Bara District ( ) is one of the seventy–seven districts of Nepal, located in the western part of the Madhesh Province. The district is third richest district in Nepal after Kathmandu and Morang with  3.3% share of total GDP of Nepal and highest per capita income in Madhesh province. Kalaiya serves as the district's headquarter. Bakaiya, Jamuniya, Pasaha, Dudhaura and Bangari are the main rivers of Bara. The main languages spoken in the district are Bhojpuri, Bajjika, Tharu and Nepali.

History
Simraungadh is major part of Bara district. It is a historical place in Nepal and famous for agricultural products. Here people grow wheat, maize, and various green vegetables (cauliflower, tomato, banana (raw), beetroot, bitter gourd, bottle gourd, brinjal, cabbage, carrot, cauliflower, chilli (green), chilli (dry red), coriander leaves, cucumber, potato and so on).
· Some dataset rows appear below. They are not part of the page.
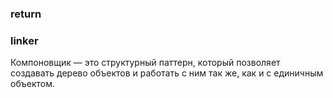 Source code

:### return

### linker
Компоновщик — это структурный паттерн, который позволяет создавать дерево объектов и работать с ним так же, как и с единичным объектом.
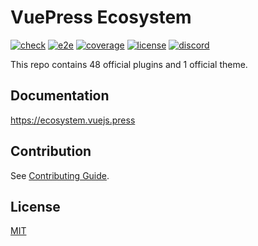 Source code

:# VuePress Ecosystem

[![check](https://github.com/vuepress/ecosystem/actions/workflows/check.yml/badge.svg?branch=main)](https://github.com/vuepress/ecosystem/actions/workflows/check.yml)
[![e2e](https://github.com/vuepress/ecosystem/actions/workflows/e2e.yml/badge.svg?branch=main)](https://github.com/vuepress/ecosystem/actions/workflows/e2e.yml)
[![coverage](https://coveralls.io/repos/github/vuepress/ecosystem/badge.svg?branch=main)](https://coveralls.io/github/vuepress/ecosystem?branch=main)
[![license](https://badgen.net/github/license/vuepress/ecosystem)](https://github.com/vuepress/ecosystem/blob/main/LICENSE)
[![discord](https://badgen.net/discord/online-members/ptFjefy6H5?icon=discord&label=discord)](https://discord.gg/ptFjefy6H5)

This repo contains 48 official plugins and 1 official theme.

## Documentation

<https://ecosystem.vuejs.press>

## Contribution

See [Contributing Guide](https://github.com/vuepress/ecosystem/blob/main/CONTRIBUTING.md).

## License

[MIT](https://github.com/vuepress/ecosystem/blob/main/LICENSE)
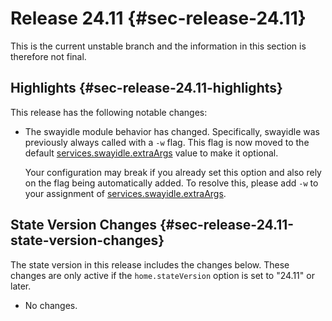 # Release 24.11 {#sec-release-24.11}

This is the current unstable branch and the information in this section
is therefore not final.

## Highlights {#sec-release-24.11-highlights}

This release has the following notable changes:

- The swayidle module behavior has changed. Specifically, swayidle was
  previously always called with a `-w` flag. This flag is now moved to
  the default
  [services.swayidle.extraArgs](#opt-services.swayidle.extraArgs)
  value to make it optional.

  Your configuration may break if you already set this option and also
  rely on the flag being automatically added. To resolve this, please
  add `-w` to your assignment of
  [services.swayidle.extraArgs](#opt-services.swayidle.extraArgs).

## State Version Changes {#sec-release-24.11-state-version-changes}

The state version in this release includes the changes below. These
changes are only active if the `home.stateVersion` option is set to
\"24.11\" or later.

- No changes.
Bara district is famous for the Gadhimai Temple, particularly as every five years it celebrates the Gadhimai Mela. This festival has historically been celebrated every 5 years by sacrificing animals. In the future animal sacrifice will no longer occur, as temple authorities have decided to convert the festival into a "momentous celebration of life."

Geography and climate

The district is surrounded by Parsa district in the west, Rautahat district in the east, Makwanpur district of Bagmati province in the north and Indian state of Bihar in the south.  It covers an area of .

Demographics
At the time of the 2011 Nepal census, Bara District had a population of 687,708. Of these, 72.2% spoke Bhojpuri, 9.5% Nepali, 7.5% Tharu, 3.8% Maithili, 3.6% Tamang, 1.7% Urdu, 0.4% Magar, 0.4% Newar, 0.1% Gurung, 0.1% Hindi, 0.1% Rai, 0.1% Uranw/Urau, 0.1% Yakkha and 0.1% other languages as their first language.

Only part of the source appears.